** SOURCE DATA follows **
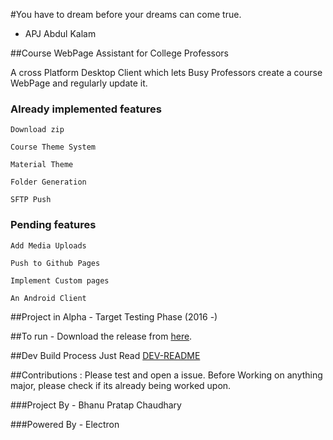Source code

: #You have to dream before your dreams can come true. 
- APJ Abdul Kalam

##Course WebPage Assistant for College Professors

A cross Platform Desktop Client which lets Busy Professors create a course WebPage and regularly update it.


### Already implemented features
	
	Download zip

	Course Theme System

	Material Theme

	Folder Generation

	SFTP Push

### Pending features
	
	Add Media Uploads
	
	Push to Github Pages

	Implement Custom pages

	An Android Client

##Project in Alpha - Target Testing Phase (2016 -)

##To run -
 Download the release from [here](https://github.com/navya/Kalam/releases).

##Dev Build Process
	Just Read [DEV-README](https://github.com/navya/Kalam/blob/master/DEV-README.md)


##Contributions : 
Please test and open a issue. Before Working on anything major, please check if its already being worked upon.

###Project By - Bhanu Pratap Chaudhary

###Powered By - Electron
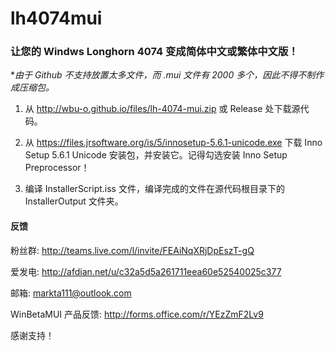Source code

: # lh4074mui
### 让您的 Windws Longhorn 4074 变成简体中文或繁体中文版！
**由于 Github 不支持放置太多文件，而 *.mui 文件有 2000 多个，因此不得不制作成压缩包。**
1. 从 http://wbu-o.github.io/files/lh-4074-mui.zip 或 Release 处下载源代码。

2. 从 https://files.jrsoftware.org/is/5/innosetup-5.6.1-unicode.exe 下载 Inno Setup 5.6.1 Unicode 安装包，并安装它。记得勾选安装 Inno Setup Preprocessor！

3. 编译 InstallerScript.iss 文件，编译完成的文件在源代码根目录下的 InstallerOutput 文件夹。

#### 反馈
粉丝群: http://teams.live.com/l/invite/FEAiNqXRjDpEszT-gQ

爱发电: http://afdian.net/u/c32a5d5a261711eea60e52540025c377

邮箱: markta111@outlook.com

WinBetaMUI 产品反馈: http://forms.office.com/r/YEzZmF2Lv9

感谢支持！
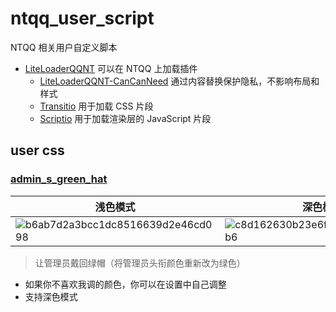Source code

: # ntqq_user_script
NTQQ 相关用户自定义脚本
- [LiteLoaderQQNT](https://github.com/LiteLoaderQQNT/LiteLoaderQQNT) 可以在 NTQQ 上加载插件
  - [LiteLoaderQQNT-CanCanNeed](https://github.com/MapleRecall/LiteLoaderQQNT-CCND/tree/main) 通过内容替换保护隐私，不影响布局和样式
  - [Transitio](https://github.com/PRO-2684/transitio) 用于加载 CSS 片段
  - [Scriptio](https://github.com/PRO-2684/Scriptio) 用于加载渲染层的 JavaScript 片段


## user css
### [admin_s_green_hat](https://raw.githubusercontent.com/sileence114/ntqq_user_script/refs/heads/main/css/admin_s_green_hat.css)
| 浅色模式 | 深色模式 |
| --- | --- |
| ![b6ab7d2a3bcc1dc8516639d2e46cd098](https://github.com/user-attachments/assets/5d387de6-6c7a-405f-a1af-70d0f39e1c81) | ![c8d162630b23e6fe11fb8a6e0a5b9eb6](https://github.com/user-attachments/assets/9552b6ac-57fc-4a9d-b184-0407e981fa7d) |
> 让管理员戴回绿帽（将管理员头衔颜色重新改为绿色）
- 如果你不喜欢我调的颜色，你可以在设置中自己调整
- 支持深色模式

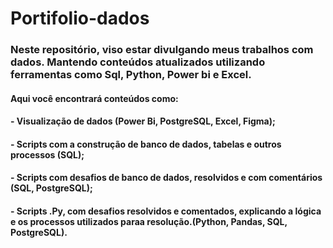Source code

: # Portifolio-dados
### Neste repositório, viso estar divulgando meus trabalhos com dados. Mantendo conteúdos atualizados utilizando ferramentas como Sql, Python, Power bi e Excel. 
#### Aqui você encontrará conteúdos como:
#### - Visualização de dados (Power Bi, PostgreSQL, Excel, Figma);
#### - Scripts com a construção de banco de dados, tabelas e outros processos (SQL);
#### - Scripts com desafios de banco de dados, resolvidos e com comentários (SQL, PostgreSQL);
#### - Scripts .Py, com desafios resolvidos e comentados, explicando a lógica e os processos utilizados paraa resolução.(Python, Pandas, SQL, PostgreSQL).
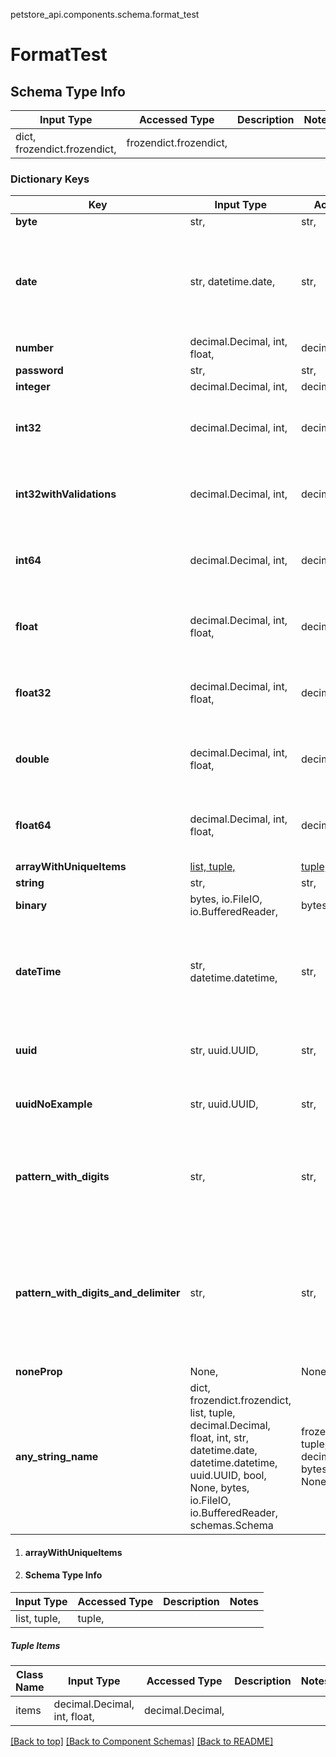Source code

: <a name="top"></a>
petstore_api.components.schema.format_test
# FormatTest

## Schema Type Info
Input Type | Accessed Type | Description | Notes
------------ | ------------- | ------------- | -------------
dict, frozendict.frozendict,  | frozendict.frozendict,  |  |

### Dictionary Keys
Key | Input Type | Accessed Type | Description | Notes
------------ | ------------- | ------------- | ------------- | -------------
**byte** | str,  | str,  |  |
**date** | str, datetime.date,  | str,  |  | value must conform to RFC-3339 full-date YYYY-MM-DD
**number** | decimal.Decimal, int, float,  | decimal.Decimal,  |  |
**password** | str,  | str,  |  |
**integer** | decimal.Decimal, int,  | decimal.Decimal,  |  | [optional]
**int32** | decimal.Decimal, int,  | decimal.Decimal,  |  | [optional] value must be a 32 bit integer
**int32withValidations** | decimal.Decimal, int,  | decimal.Decimal,  |  | [optional] value must be a 32 bit integer
**int64** | decimal.Decimal, int,  | decimal.Decimal,  |  | [optional] value must be a 64 bit integer
**float** | decimal.Decimal, int, float,  | decimal.Decimal,  | this is a reserved python keyword | [optional] value must be a 32 bit float
**float32** | decimal.Decimal, int, float,  | decimal.Decimal,  |  | [optional] value must be a 32 bit float
**double** | decimal.Decimal, int, float,  | decimal.Decimal,  |  | [optional] value must be a 64 bit float
**float64** | decimal.Decimal, int, float,  | decimal.Decimal,  |  | [optional] value must be a 64 bit float
**arrayWithUniqueItems** | [list, tuple, ](#arrayWithUniqueItems) | [tuple, ](#arrayWithUniqueItems) |  | [optional]
**string** | str,  | str,  |  | [optional]
**binary** | bytes, io.FileIO, io.BufferedReader,  | bytes, io.FileIO,  |  | [optional]
**dateTime** | str, datetime.datetime,  | str,  |  | [optional] value must conform to RFC-3339 date-time
**uuid** | str, uuid.UUID,  | str,  |  | [optional] value must be a uuid
**uuidNoExample** | str, uuid.UUID,  | str,  |  | [optional] value must be a uuid
**pattern_with_digits** | str,  | str,  | A string that is a 10 digit number. Can have leading zeros. | [optional]
**pattern_with_digits_and_delimiter** | str,  | str,  | A string starting with &#x27;image_&#x27; (case insensitive) and one to three digits following i.e. Image_01. | [optional]
**noneProp** | None,  | NoneClass,  |  | [optional]
**any_string_name** | dict, frozendict.frozendict, list, tuple, decimal.Decimal, float, int, str, datetime.date, datetime.datetime, uuid.UUID, bool, None, bytes, io.FileIO, io.BufferedReader, schemas.Schema | frozendict.frozendict, tuple, decimal.Decimal, str, bytes, BoolClass, NoneClass, FileIO | any string name can be used but the value must be the correct type | [optional]

1. #### arrayWithUniqueItems
1. #### Schema Type Info
| Input Type | Accessed Type | Description | Notes |
| ------------ | ------------- | ------------- | ------------- |
|list, tuple,  | tuple,  |  ||
##### Tuple Items
Class Name | Input Type | Accessed Type | Description | Notes
------------- | ------------- | ------------- | ------------- | -------------
items | decimal.Decimal, int, float,  | decimal.Decimal,  |  |


[[Back to top]](#top) [[Back to Component Schemas]](../../../README.md#Component-Schemas) [[Back to README]](../../../README.md)
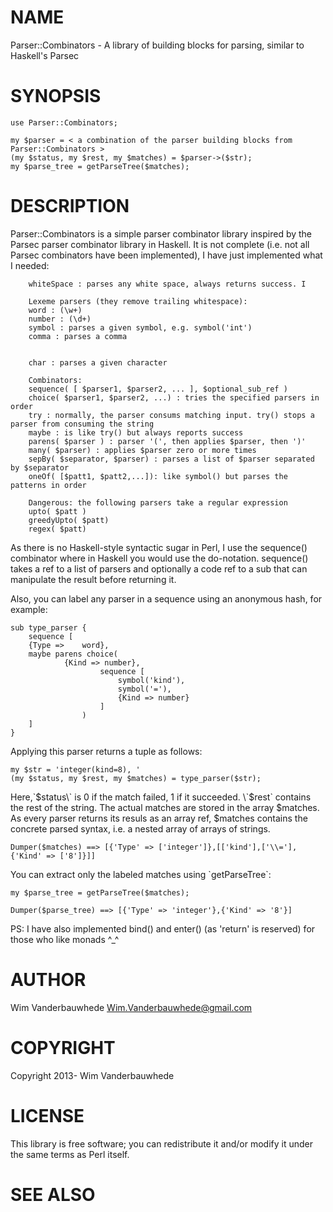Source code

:# NAME

Parser::Combinators - A library of building blocks for parsing, similar to Haskell's Parsec

# SYNOPSIS

    use Parser::Combinators;

    my $parser = < a combination of the parser building blocks from Parser::Combinators >
    (my $status, my $rest, my $matches) = $parser->($str);
    my $parse_tree = getParseTree($matches);



# DESCRIPTION

Parser::Combinators is a simple parser combinator library inspired by the Parsec parser combinator library in Haskell.
It is not complete (i.e. not all Parsec combinators have been implemented), I have just implemented what I needed:

        whiteSpace : parses any white space, always returns success. I

        Lexeme parsers (they remove trailing whitespace):
        word : (\w+)
        number : (\d+)
        symbol : parses a given symbol, e.g. symbol('int')
		comma : parses a comma
                

        char : parses a given character

        Combinators:
        sequence( [ $parser1, $parser2, ... ], $optional_sub_ref )
        choice( $parser1, $parser2, ...) : tries the specified parsers in order
        try : normally, the parser consums matching input. try() stops a parser from consuming the string
        maybe : is like try() but always reports success
        parens( $parser ) : parser '(', then applies $parser, then ')'
        many( $parser) : applies $parser zero or more times
        sepBy( $separator, $parser) : parses a list of $parser separated by $separator
        oneOf( [$patt1, $patt2,...]): like symbol() but parses the patterns in order

        Dangerous: the following parsers take a regular expression                                       
        upto( $patt )
        greedyUpto( $patt)
        regex( $patt)



As there is no Haskell-style syntactic sugar in Perl, I use the sequence() combinator where in Haskell you would use the do-notation.
sequence() takes a ref to a list of parsers and optionally a code ref to a sub that can manipulate the result before returning it.

Also, you can label any parser in a sequence using an anonymous hash, for example:

    sub type_parser {	
		sequence [
        {Type =>	word},
        maybe parens choice(
                {Kind => number},
						sequence [
							symbol('kind'),
							symbol('='),
                            {Kind => number}
						] 
					)        
		] 
    }

Applying this parser returns a tuple as follows:
   

    my $str = 'integer(kind=8), '
    (my $status, my $rest, my $matches) = type_parser($str);

Here,\`$status\` is 0 if the match failed, 1 if it succeeded.  \`$rest\` contains the rest of the string. 
The actual matches are stored in the array $matches. As every parser returns its resuls as an array ref, 
$matches contains the concrete parsed syntax, i.e. a nested array of arrays of strings. 

    Dumper($matches) ==> [{'Type' => ['integer']},[['kind'],['\\='],{'Kind' => ['8']}]]

You can extract only
the labeled matches using \`getParseTree\`:

    my $parse_tree = getParseTree($matches);

    Dumper($parse_tree) ==> [{'Type' => 'integer'},{'Kind' => '8'}]



PS: I have also implemented bind() and enter() (as 'return' is reserved) for those who like monads ^\_^

# AUTHOR

Wim Vanderbauwhede <Wim.Vanderbauwhede@gmail.com>

# COPYRIGHT

Copyright 2013- Wim Vanderbauwhede

# LICENSE

This library is free software; you can redistribute it and/or modify
it under the same terms as Perl itself.

# SEE ALSO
** End of SOURCE DATA **
EXERCISE PROMPT: The response must contain exactly the lines from the one with "# COPYRIGHT" through the last line of the material above, both ends included, and no others.

WRITTEN RESPONSE:
# COPYRIGHT

Copyright 2013- Wim Vanderbauwhede

# LICENSE

This library is free software; you can redistribute it and/or modify
it under the same terms as Perl itself.

# SEE ALSO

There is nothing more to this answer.